“El hombre prudente jamás deplora el mal presente”

Javier Vargas

El ajedrez exige lucidez y cautela, aptitudes que ayudan a discernir con tino, prudencia y sensatez

El ajedrez exige lucidez y cautela, aptitudes que ayudan a discernir con tino, prudencia y sensatez. En política y en el tablero, estas cualidades pueden ser la fuerza de los débiles. En su tiempo, el poeta latino Horacio (65 - 8 a.C.) advirtió: “La fuerza que no va guiada por la cautela, cae por su propio peso”.

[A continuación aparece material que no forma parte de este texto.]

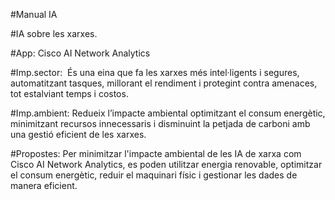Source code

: #Manual IA 

#IA sobre les xarxes.

#App: Cisco AI Network Analytics

#Imp.sector:  És una eina que fa les xarxes més intel·ligents i segures, automatitzant tasques, millorant el rendiment i protegint contra amenaces, tot estalviant temps i costos.

#Imp.ambient: Redueix l’impacte ambiental optimitzant el consum energètic, minimitzant recursos innecessaris i disminuint la petjada de carboni amb una gestió eficient de les xarxes.

#Propostes: Per minimitzar l'impacte ambiental de les IA de xarxa com Cisco AI Network Analytics, es poden utilitzar energia renovable, optimitzar el consum energètic, reduir el maquinari físic i gestionar les dades de manera eficient.
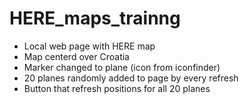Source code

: # HERE_maps_trainng

 - Local web page with HERE map
 - Map centerd over Croatia
 - Marker changed to plane (icon from iconfinder)
 - 20 planes randomly added to page by every refresh
 - Button that refresh positions for all 20 planes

Incluso, según el poeta inglés William Shakespeare (1564-1616), “El hombre prudente jamás deplora el mal presente; lo emplea en prevenir aflicciones futuras”.
 

Desde el juego ciencia, el excampeón mundial Garry Kasparov, en su libro Cómo la vida imita al ajedrez recuerda: “Antes de la partida debía decidir si jugar cautelosamente o ir directamente por la victoria. Librar todas las batallas con la frase ‘victoria  o muerte’ en los labios sería algo heroico, pero ni en la vida ni en el ajedrez suelen darse situaciones tan críticas  como la defensa del Álamo cuando se pronuncia dichas palabras”. Es más, el pensador Confucio (551-479 a.  C.) opinó: “Los cautos rara vez se equivocan”.